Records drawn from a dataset
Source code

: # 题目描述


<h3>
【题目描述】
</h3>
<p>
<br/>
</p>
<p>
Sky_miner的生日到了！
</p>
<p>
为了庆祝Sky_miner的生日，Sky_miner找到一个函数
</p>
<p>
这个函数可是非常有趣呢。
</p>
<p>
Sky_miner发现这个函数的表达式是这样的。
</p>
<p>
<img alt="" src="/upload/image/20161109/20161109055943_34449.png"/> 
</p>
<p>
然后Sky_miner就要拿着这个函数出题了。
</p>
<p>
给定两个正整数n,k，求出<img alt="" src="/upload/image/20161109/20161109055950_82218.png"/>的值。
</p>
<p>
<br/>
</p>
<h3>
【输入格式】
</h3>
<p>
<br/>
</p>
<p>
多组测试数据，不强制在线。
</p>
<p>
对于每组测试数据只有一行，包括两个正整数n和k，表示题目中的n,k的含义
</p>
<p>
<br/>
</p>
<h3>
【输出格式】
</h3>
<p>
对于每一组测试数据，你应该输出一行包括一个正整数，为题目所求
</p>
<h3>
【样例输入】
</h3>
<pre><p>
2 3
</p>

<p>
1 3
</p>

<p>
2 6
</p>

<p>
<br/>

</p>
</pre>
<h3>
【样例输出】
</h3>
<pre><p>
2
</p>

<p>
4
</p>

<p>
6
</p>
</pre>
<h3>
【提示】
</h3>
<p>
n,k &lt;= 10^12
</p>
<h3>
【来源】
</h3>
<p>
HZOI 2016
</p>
* * *
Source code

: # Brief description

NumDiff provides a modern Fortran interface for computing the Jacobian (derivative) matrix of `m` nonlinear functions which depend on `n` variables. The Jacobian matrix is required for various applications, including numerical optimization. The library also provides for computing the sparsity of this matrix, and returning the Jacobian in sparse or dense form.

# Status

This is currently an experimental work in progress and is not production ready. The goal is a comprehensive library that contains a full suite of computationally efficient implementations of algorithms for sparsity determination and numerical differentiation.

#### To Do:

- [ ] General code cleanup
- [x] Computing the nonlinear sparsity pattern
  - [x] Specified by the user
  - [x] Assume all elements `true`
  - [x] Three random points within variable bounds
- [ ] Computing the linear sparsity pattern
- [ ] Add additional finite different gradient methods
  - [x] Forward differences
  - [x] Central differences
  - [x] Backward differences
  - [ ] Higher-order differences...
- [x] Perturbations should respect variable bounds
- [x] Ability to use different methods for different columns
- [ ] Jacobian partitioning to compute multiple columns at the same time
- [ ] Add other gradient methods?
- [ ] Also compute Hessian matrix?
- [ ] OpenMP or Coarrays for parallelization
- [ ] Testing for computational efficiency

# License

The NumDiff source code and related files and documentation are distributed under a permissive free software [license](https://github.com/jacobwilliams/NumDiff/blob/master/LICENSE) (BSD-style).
==
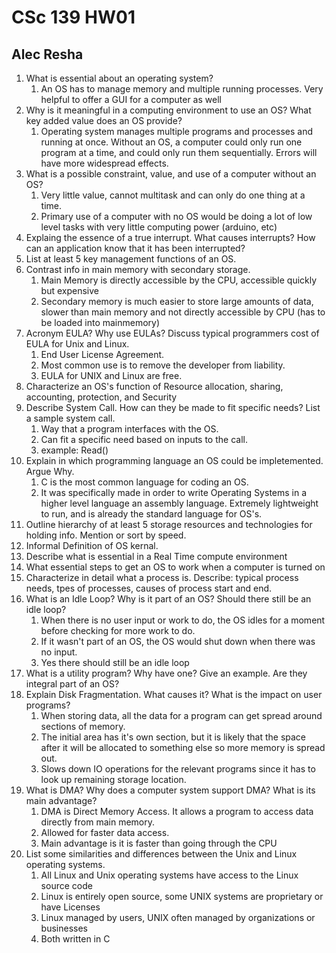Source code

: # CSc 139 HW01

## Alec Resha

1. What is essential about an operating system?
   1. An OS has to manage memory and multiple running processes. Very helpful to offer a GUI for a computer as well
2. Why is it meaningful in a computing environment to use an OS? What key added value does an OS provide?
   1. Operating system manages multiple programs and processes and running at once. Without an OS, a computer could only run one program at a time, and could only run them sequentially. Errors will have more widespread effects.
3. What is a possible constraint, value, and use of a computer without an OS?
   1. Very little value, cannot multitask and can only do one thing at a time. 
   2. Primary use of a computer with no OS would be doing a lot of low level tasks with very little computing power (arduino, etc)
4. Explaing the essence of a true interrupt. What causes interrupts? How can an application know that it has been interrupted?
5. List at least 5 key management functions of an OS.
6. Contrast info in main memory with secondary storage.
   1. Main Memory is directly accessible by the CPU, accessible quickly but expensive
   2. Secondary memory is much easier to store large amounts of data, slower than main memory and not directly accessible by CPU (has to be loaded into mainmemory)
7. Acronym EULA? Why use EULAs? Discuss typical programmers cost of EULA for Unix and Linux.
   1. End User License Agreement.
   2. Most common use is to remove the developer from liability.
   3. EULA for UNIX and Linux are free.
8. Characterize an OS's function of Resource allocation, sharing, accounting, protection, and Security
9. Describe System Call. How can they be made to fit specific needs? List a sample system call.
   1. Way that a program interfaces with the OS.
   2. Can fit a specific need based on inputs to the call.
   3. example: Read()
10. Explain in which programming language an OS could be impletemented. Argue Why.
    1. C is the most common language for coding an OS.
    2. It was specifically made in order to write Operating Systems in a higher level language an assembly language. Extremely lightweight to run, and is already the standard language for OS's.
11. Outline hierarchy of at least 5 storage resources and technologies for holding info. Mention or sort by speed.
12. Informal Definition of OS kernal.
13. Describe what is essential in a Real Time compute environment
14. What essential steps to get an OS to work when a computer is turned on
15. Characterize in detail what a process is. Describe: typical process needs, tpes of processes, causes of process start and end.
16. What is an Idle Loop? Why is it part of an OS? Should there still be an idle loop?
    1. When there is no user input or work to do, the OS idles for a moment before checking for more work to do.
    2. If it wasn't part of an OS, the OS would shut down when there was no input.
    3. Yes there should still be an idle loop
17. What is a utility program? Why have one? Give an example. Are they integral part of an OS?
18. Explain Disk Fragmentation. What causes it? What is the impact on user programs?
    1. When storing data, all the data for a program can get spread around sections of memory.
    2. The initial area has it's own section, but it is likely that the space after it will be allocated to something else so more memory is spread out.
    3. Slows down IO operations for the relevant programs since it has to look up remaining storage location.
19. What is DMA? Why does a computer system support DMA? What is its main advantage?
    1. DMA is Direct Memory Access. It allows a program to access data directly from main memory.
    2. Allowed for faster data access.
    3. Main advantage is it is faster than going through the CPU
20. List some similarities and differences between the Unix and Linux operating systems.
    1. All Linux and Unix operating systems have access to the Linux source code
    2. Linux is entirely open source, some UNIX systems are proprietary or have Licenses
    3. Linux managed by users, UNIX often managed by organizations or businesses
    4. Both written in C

Task brief: Every line above that includes the string "example" needs to be copied.

Expected output:
   3. example: Read()
17. What is a utility program? Why have one? Give an example. Are they integral part of an OS?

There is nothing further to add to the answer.